Quinta-feira, 2 de Abr de 2026

Eli Borges é o candidato ao Senado de Wanderlei. Resta saber se o Palácio quereria derrotar Eduardo Gomes ou Carlos Gaguim já que são apenas duas vagas em disputa!!! Essa união desse jeito vai longe!!!

02/04/2026 187 visualizações

Vamos tentar entender um pouco da lógica política do governador Wanderlei Barbosa.

Lançou ontem o deputado Eli Borges candidato ao Senado pelo Republicanos.

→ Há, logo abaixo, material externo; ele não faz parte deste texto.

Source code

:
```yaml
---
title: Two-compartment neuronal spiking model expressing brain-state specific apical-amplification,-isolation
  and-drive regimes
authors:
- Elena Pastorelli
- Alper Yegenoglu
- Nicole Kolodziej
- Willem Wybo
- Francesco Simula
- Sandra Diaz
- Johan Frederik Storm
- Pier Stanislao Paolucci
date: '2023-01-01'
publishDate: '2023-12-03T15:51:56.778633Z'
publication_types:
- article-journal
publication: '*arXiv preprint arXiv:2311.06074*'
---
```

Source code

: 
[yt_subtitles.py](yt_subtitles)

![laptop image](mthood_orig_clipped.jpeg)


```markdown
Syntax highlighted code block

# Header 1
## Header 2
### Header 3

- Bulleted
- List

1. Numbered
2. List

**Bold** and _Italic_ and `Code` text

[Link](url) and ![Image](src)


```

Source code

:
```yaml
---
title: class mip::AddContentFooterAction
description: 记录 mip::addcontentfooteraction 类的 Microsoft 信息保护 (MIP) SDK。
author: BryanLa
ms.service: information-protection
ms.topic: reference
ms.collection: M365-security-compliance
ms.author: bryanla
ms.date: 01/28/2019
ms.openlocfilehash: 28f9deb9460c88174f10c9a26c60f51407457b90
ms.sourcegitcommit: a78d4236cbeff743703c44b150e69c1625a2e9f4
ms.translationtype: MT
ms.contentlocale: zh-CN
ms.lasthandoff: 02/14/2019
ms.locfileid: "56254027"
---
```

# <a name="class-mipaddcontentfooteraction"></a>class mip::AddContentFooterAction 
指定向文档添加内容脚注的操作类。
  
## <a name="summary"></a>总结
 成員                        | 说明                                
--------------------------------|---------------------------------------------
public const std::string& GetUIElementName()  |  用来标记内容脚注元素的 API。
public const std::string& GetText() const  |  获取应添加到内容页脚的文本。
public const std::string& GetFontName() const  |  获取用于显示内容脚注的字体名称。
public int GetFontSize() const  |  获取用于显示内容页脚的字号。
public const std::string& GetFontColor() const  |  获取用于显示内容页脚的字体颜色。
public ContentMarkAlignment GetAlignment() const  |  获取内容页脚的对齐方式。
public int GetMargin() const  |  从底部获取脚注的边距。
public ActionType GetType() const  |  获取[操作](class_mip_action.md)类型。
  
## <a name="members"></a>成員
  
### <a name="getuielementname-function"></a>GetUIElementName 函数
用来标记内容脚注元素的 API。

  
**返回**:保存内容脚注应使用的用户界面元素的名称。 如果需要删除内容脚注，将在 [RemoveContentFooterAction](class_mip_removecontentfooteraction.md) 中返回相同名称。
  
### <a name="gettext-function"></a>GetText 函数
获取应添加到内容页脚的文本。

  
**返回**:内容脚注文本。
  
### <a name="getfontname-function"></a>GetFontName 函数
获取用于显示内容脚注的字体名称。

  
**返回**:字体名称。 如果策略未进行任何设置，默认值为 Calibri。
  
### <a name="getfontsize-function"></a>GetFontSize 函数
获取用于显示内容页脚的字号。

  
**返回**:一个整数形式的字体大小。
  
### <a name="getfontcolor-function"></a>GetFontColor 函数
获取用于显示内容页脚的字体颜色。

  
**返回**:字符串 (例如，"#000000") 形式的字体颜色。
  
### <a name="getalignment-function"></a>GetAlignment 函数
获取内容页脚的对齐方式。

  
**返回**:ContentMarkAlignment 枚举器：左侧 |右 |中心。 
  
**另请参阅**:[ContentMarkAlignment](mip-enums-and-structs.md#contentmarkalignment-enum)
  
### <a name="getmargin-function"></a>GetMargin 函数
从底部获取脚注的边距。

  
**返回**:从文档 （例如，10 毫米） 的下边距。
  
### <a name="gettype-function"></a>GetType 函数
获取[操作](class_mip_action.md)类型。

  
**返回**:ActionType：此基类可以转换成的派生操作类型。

Eli Borges deixou o PL onde era parlamentar federal.

E depois não gostam que se aponte os seus equívocos políticos.

Wanderlei perdeu o presidente da Assembléia, Amélio Cayres, em troca do acordo com o grupo de Dorinha Seabra.

O grupo da Senadora tem dois pré-candidatos ao Senado declarados há mais de ano:

Eduardo Gomes (vice-presidente do Senado e presidente regional do PL) e o deputado federal Carlos Gaguim (UB).

Para você, leitor que sabe juntar números e letras: a candidatura de Eli ao Senado pelo Republicanos atrapalha ou beneficia o grupo de Dorinha Seabra?

A divisão de votos interna da majoritária é benefíca ou maléfica ao grupo?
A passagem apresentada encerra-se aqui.